SOURCE RECORDS:
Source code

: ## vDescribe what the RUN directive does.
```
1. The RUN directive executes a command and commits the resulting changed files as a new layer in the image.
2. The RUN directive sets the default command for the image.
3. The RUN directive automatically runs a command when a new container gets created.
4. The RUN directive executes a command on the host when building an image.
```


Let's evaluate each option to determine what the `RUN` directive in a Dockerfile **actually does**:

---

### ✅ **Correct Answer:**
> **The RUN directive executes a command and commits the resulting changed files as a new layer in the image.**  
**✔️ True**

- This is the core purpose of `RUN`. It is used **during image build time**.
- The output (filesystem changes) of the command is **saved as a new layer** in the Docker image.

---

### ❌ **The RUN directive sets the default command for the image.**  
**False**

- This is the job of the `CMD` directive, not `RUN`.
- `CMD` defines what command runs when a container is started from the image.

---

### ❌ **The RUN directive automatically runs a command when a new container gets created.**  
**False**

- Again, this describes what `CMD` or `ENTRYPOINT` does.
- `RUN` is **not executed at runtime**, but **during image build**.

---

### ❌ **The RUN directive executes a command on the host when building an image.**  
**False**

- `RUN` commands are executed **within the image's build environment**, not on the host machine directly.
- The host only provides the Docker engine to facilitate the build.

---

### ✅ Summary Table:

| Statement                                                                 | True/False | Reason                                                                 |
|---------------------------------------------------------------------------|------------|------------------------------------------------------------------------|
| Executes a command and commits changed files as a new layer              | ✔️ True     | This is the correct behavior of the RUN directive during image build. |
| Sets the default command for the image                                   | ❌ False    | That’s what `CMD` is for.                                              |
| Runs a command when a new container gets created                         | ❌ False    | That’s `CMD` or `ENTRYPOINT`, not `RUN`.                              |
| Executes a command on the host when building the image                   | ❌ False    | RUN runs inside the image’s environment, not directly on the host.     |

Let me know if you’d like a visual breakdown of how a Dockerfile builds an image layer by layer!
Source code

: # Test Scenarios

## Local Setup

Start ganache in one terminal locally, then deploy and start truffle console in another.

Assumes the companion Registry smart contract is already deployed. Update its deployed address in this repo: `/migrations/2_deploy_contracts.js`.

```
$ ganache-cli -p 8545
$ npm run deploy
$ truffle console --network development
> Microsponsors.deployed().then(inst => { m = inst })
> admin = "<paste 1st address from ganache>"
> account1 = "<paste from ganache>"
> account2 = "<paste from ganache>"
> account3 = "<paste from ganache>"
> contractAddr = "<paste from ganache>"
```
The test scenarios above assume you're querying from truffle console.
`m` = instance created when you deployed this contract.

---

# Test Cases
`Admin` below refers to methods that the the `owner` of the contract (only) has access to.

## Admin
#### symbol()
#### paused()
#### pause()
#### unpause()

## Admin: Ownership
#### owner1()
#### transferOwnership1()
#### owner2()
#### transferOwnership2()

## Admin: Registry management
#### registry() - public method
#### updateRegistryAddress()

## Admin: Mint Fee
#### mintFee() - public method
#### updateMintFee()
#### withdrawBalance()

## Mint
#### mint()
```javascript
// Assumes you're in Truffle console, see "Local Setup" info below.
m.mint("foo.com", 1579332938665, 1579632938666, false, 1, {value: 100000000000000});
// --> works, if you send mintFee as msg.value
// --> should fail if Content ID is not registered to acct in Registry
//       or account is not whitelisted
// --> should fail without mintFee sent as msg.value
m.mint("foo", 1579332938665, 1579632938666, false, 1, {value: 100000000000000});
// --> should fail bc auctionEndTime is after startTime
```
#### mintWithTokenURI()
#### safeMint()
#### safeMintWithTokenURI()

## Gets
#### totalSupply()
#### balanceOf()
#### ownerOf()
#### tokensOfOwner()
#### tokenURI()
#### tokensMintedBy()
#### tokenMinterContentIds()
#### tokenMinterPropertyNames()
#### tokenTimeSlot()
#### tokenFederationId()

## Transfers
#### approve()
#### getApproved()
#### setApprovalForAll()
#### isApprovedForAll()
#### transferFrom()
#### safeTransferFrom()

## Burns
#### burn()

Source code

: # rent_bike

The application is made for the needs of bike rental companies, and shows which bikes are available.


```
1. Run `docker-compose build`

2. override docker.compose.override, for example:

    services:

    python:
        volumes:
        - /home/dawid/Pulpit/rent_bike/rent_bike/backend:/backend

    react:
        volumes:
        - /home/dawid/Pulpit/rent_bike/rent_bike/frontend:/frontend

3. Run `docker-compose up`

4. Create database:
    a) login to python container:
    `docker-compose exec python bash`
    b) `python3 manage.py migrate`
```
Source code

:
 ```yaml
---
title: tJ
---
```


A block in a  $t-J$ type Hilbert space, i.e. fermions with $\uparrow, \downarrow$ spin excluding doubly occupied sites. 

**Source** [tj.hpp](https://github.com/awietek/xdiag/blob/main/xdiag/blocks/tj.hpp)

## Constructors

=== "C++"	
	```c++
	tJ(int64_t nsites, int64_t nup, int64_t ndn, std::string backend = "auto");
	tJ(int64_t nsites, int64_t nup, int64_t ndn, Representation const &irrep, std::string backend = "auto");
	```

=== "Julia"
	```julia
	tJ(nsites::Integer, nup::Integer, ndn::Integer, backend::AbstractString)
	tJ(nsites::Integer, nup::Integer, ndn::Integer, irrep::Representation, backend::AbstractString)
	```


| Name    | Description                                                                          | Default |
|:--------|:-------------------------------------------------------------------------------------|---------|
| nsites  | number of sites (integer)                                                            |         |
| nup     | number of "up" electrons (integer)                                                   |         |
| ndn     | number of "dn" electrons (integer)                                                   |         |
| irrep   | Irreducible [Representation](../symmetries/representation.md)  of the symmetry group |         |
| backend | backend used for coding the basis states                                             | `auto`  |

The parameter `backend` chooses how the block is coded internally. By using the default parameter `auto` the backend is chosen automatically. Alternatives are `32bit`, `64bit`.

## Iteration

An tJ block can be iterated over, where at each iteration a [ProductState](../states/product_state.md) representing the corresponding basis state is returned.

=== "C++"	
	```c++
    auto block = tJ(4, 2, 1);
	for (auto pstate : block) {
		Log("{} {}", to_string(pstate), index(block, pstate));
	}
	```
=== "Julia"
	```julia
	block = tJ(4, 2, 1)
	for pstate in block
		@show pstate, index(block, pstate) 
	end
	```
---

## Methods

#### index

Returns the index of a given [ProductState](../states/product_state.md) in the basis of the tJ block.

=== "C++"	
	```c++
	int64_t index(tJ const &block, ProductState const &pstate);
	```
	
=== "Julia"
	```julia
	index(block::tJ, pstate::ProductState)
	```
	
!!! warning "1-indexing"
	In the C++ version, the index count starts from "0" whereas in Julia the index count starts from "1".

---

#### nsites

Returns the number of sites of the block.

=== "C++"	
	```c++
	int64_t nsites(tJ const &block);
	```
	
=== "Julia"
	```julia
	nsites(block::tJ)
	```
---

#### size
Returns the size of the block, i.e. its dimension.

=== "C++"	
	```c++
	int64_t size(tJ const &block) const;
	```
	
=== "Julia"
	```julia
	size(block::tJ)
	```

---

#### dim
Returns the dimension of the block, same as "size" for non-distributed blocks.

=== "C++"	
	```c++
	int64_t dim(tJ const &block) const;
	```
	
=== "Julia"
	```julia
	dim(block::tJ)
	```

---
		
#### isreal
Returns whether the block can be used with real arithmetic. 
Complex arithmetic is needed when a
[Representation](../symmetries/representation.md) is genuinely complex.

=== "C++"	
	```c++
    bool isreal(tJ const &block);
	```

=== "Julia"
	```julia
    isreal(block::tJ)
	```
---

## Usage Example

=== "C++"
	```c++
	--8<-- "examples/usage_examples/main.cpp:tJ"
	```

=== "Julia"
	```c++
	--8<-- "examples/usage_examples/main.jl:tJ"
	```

REQUIRED WORK:
Find each line in the material above that carries the string "True", and copy it.

REPLY:
**✔️ True**
| Statement                                                                 | True/False | Reason                                                                 |
| Executes a command and commits changed files as a new layer              | ✔️ True     | This is the correct behavior of the RUN directive during image build. |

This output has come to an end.